The convergence of three key U.S. macro reports in the week before Thanksgiving could spark sharp swings in Bitcoin, which approaches the date after a steep fall from its October highs. Traders are watching the PPI (Nov. 25) and both the PCE and jobless claims (Nov. 26), since these indicators can reshape expectations for Fed policy and liquidity flowing into risk assets.
Macroeconomic Data That Could Move Bitcoin
The first report is the Producer Price Index (PPI) on November 25, an indicator that often anticipates future inflation pressures. A higher-than-expected PPI typically raises the odds of tighter monetary policy, a backdrop that tends to hurt speculative markets like crypto.
The second report concerns initial jobless claims, also set for November 26. An unexpected increase would signal a weakening labor market and potentially open the door to rate cuts — a scenario that usually supports risk assets. Conversely, persistently strong labor data would bolster a hawkish Fed, pressuring Bitcoin.
The third item is the PCE Price Index, the Fed’s preferred inflation metric. A hotter PCE would reinforce expectations of more aggressive rate action, while a softer reading would revive hopes of monetary easing and improve sentiment for risk-taking.
In simple terms: strong PPI or PCE = higher rates = pressure on BTC, while weaker data = dovish Fed = support for risk assets.

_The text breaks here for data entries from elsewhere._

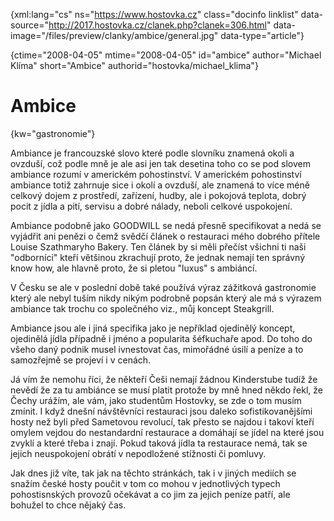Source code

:
{xml:lang="cs" ns="https://www.hostovka.cz" class="docinfo linklist" data-source="http://2017.hostovka.cz/clanek.php?clanek=306.html" data-image="/files/preview/clanky/ambice/general.jpg" data-type="article"}

{ctime="2008-04-05" mtime="2008-04-05" id="ambice" author="Michael Klíma" short="Ambice" authorid="hostovka/michael_klima"}

# Ambice

<!-- generated attribute kw by user_udpatekw.sh on 2019-03-13, do not edit -->

{kw="gastronomie"}

Ambiance je francouzské slovo které podle slovníku znamená okoli a ovzduší, což podle mně je ale asi jen tak desetina toho co se pod slovem ambiance rozumí v americkém pohostinství. V americkém pohostinství ambiance totiž zahrnuje sice i okolí a ovzduší, ale znamená to více méně celkov‎ý dojem z prostředí, zařízení, hudby, ale i pokojová teplota, dobr‎‎ý pocit z jídla a pití, servisu a dobré nálady, neboli celkové uspokojení.

Ambiance podobně jako GOODWILL se nedá přesně specifikovat a nedá se vyjádřit ani penězi o čemž svědčí článek o restauraci mého dobrého přítele Louise Szathmaryho Bakery. Ten článek by si měli přečíst všichni ti naši "odborníci" kteří většinou zkrachují proto, že jednak nemají ten správn‎‎ý know how, ale hlavně proto, že si pletou "luxus" s ambiáncí.

V Česku se ale v poslední době také používá v‎ý‎‎raz zážitková gastronomie který ale nebyl tuším nikdy nik‎ým podrobně popsán kter‎ý ale má s výrazem ambiance tak trochu co společného viz., můj koncept Steakgrill.

Ambiance jsou ale i jiná specifika jako je nepříklad ojedinělý koncept, ojedinělá jídla případně i jméno a popularita šéfkuchaře apod. Do toho do všeho daný podnik musel ivnestovat čas, mimořádné úsilí a peníze a to samozřejmě se projeví i v cenách.

Já vím že nemohu říci, že někteří Češi nemají žádnou Kinderstube tudíž že nevědí že za tu ambiánce se musí platit protože by mně hned někdo řekl, že Čechy urážím, ale vám, jako studentům Hostovky, se zde o tom musím zmínit. I když dnešní návštěvníci restauraci jsou daleko sofistikovanějšími hosty než byli před Sametovou revolucí, tak přesto se najdou i takoví kteří omylem vejdou do nestandardní restaurace a domáhají se jídel na které jsou zvyklí a které třeba i znají. Pokud taková jídla ta restaurace nemá, tak se jejich neuspokojení obrátí v nepodložené stížnosti či pomluvy.

Jak dnes již víte, tak jak na těchto stránkách, tak i v jiných mediích se snažím české hosty poučit v tom co mohou v jednotlivých typech pohostisnských provozů očekávat a co jim za jejich peníze patří, ale bohužel to chce nějaký čas.

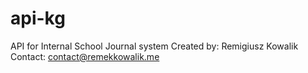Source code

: # api-kg
API for Internal School Journal system
Created by: Remigiusz Kowalik
Contact: contact@remekkowalik.me
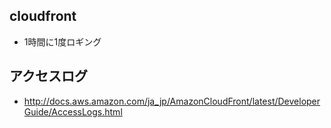 ## cloudfront
- 1時間に1度ロギング

## アクセスログ
- http://docs.aws.amazon.com/ja_jp/AmazonCloudFront/latest/DeveloperGuide/AccessLogs.html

Bitcoin recently fell from an all-time high of $126,272 (Oct. 6) to below $92,000 in mid-November, even briefly dipping under $83,000 before rebounding. Technical indicators showed stress, including a “death cross,” a signal often interpreted as trend deterioration.

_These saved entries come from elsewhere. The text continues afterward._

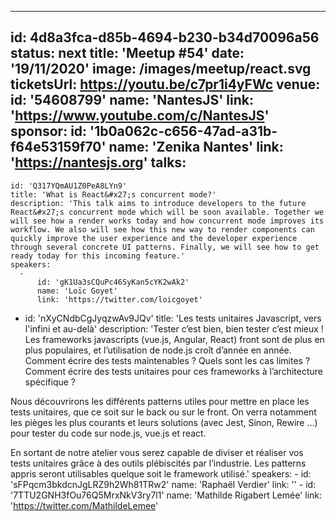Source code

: ---
id: 4d8a3fca-d85b-4694-b230-b34d70096a56
status: next
title: 'Meetup #54'
date: '19/11/2020'
image: /images/meetup/react.svg
ticketsUrl: https://youtu.be/c7pr1i4yFWc
venue:
  id: '54608799'
  name: 'NantesJS'
  link: 'https://www.youtube.com/c/NantesJS'
sponsor:
    id: '1b0a062c-c656-47ad-a31b-f64e53159f70'
    name: 'Zenika Nantes'
    link: 'https://nantesjs.org'
talks:
  -
    id: 'Q317YQmAU1Z0PeA8LYn9'
    title: 'What is React&#x27;s concurrent mode?'
    description: 'This talk aims to introduce developers to the future React&#x27;s concurrent mode which will be soon available. Together we will see how a render works today and how concurrent mode improves its workflow. We also will see how this new way to render components can quickly improve the user experience and the developer experience through several concrete UI patterns. Finally, we will see how to get ready today for this incoming feature.'
    speakers:
      -
          id: 'gK1Ua3sCQuPc46SyKan5cYK2wAk2'
          name: 'Loïc Goyet'
          link: 'https://twitter.com/loicgoyet'
  -
    id: 'nXyCNdbCgJyqzwAv9JQv'
    title: 'Les tests unitaires Javascript, vers l&#x27;infini et au-delà'
    description: 'Tester c’est bien, bien tester c’est mieux ! Les frameworks javascripts (vue.js, Angular, React) front sont de plus en plus populaires, et l’utilisation de node.js croît d’année en année. Comment écrire des tests maintenables ? Quels sont les cas limites ? Comment écrire des tests unitaires pour ces frameworks à l’architecture spécifique ?

Nous découvrirons les différents patterns utiles pour mettre en place les tests unitaires, que ce soit sur le back ou sur le front. On verra notamment les pièges les plus courants et leurs solutions (avec Jest, Sinon, Rewire …) pour tester du code sur node.js, vue.js et react.

En sortant de notre atelier vous serez capable de diviser et réaliser vos tests unitaires grâce à des outils plébiscités par l’industrie. Les patterns appris seront utilisables quelque soit le framework utilisé.'
    speakers:
      -
          id: 'sFPqcm3bkdcnJgLRZ9h2Wh81TRw2'
          name: 'Raphaël Verdier'
          link: ''
      -
          id: '7TTU2GNH3fOu76Q5MrxNkV3ry7l1'
          name: 'Mathilde Rigabert Lemée'
          link: 'https://twitter.com/MathildeLemee'
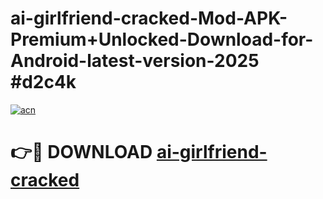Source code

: # ai-girlfriend-cracked-Mod-APK-Premium+Unlocked-Download-for-Android-latest-version-2025 #d2c4k

[![acn](https://github.com/user-attachments/assets/0f9c940e-d8b0-45ae-aac7-cd30a18b3e1c)](https://app.mediaupload.pro?title=ai-girlfriend-cracked&ref=03M)

# 👉🔴 DOWNLOAD [ai-girlfriend-cracked](https://app.mediaupload.pro?title=ai-girlfriend-cracked&ref=03M)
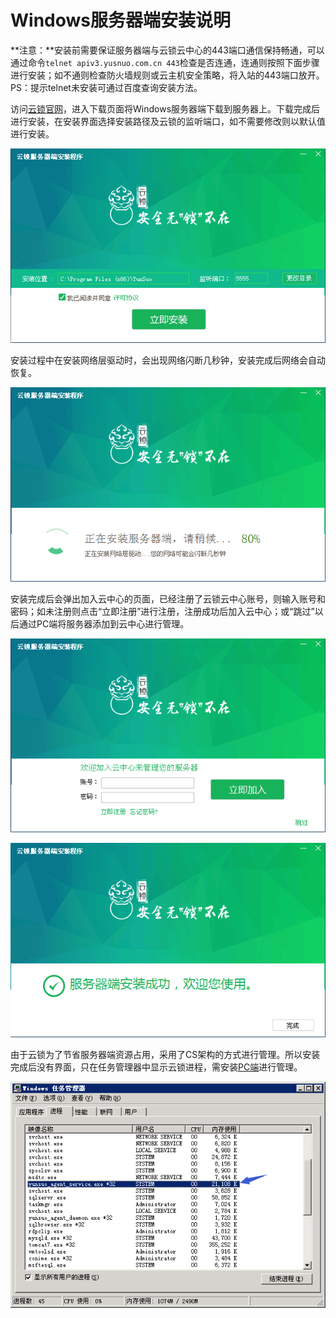 # Windows服务器端安装说明
**注意：**安装前需要保证服务器端与云锁云中心的443端口通信保持畅通，可以通过命令`telnet apiv3.yusnuo.com.cn 443`检查是否连通，连通则按照下面步骤进行安装；如不通则检查防火墙规则或云主机安全策略，将入站的443端口放开。PS：提示telnet未安装可通过百度查询安装方法。

访问[云锁官网](http://www.yunsuo.com.cn)，进入下载页面将Windows服务器端下载到服务器上。下载完成后进行安装，在安装界面选择安装路径及云锁的监听端口，如不需要修改则以默认值进行安装。

 ![](/assets/Windows_install_1.png)

安装过程中在安装网络层驱动时，会出现网络闪断几秒钟，安装完成后网络会自动恢复。

![](/assets/Windows_install_2.png)

安装完成后会弹出加入云中心的页面，已经注册了云锁云中心账号，则输入账号和密码；如未注册则点击“立即注册”进行注册，注册成功后加入云中心；或“跳过”以后通过PC端将服务器添加到云中心进行管理。

![](/assets/Windows_install_3.png)

![](/assets/Windows_install_4.png)

由于云锁为了节省服务器端资源占用，采用了CS架构的方式进行管理。所以安装完成后没有界面，只在任务管理器中显示云锁进程，需安装[PC端](/guide/PC_inst.md)进行管理。

![](/assets/Windows_install_5.png)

JPMorgan analysts estimate Bitcoin’s production cost near $94,000, treating it as a natural support zone, and outline a bullish scenario pointing toward $170,000 in 6–12 months, which would represent a 70–80% rise from current prices. This reflects the tension between deleveraging pressure and the possibility of institutional re-entry.

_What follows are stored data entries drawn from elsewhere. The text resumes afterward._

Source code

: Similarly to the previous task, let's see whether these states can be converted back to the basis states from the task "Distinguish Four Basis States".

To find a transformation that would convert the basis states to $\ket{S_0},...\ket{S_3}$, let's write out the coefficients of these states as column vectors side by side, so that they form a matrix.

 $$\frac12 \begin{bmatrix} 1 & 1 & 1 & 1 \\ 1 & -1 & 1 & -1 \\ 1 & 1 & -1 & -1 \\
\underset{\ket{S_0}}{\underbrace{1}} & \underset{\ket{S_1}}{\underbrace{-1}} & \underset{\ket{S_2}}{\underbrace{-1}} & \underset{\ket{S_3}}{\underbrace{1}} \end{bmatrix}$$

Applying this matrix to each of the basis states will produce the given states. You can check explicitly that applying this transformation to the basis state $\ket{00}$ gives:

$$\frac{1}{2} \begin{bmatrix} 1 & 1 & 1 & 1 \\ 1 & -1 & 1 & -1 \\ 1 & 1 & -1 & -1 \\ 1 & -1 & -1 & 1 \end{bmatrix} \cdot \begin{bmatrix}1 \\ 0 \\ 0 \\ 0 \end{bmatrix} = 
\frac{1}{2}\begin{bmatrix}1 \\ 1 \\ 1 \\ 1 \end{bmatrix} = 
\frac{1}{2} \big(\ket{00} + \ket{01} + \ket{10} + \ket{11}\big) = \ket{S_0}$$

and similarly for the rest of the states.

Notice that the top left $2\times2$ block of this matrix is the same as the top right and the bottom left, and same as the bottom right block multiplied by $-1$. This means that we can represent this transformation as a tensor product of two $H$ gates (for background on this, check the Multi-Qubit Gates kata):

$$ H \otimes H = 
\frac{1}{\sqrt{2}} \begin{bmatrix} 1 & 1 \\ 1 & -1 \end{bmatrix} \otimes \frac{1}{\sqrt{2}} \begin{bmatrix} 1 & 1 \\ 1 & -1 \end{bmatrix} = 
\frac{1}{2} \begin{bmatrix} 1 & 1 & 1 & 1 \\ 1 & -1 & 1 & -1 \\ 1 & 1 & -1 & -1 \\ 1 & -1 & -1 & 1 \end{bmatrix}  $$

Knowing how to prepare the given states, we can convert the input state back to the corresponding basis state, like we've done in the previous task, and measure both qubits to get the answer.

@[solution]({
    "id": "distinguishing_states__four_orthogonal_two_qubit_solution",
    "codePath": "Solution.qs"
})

The data releases arrive during a low-liquidity Thanksgiving week, raising the risk of amplified market reactions. Even small deviations in the numbers could trigger outsized moves, and possible government-related delays add another layer of uncertainty. As expert Ohris M. Greyoon noted, “These reports are not just numbers; they are the pulse that will dictate risk perception and the Fed’s decisions.”
For traders, treasury desks and institutions, the PPI on Nov. 25 and the PCE plus jobless claims on Nov. 26 form the critical trio of catalysts likely to shape expectations for inflation, labor health and the direction of liquidity that could swing Bitcoin.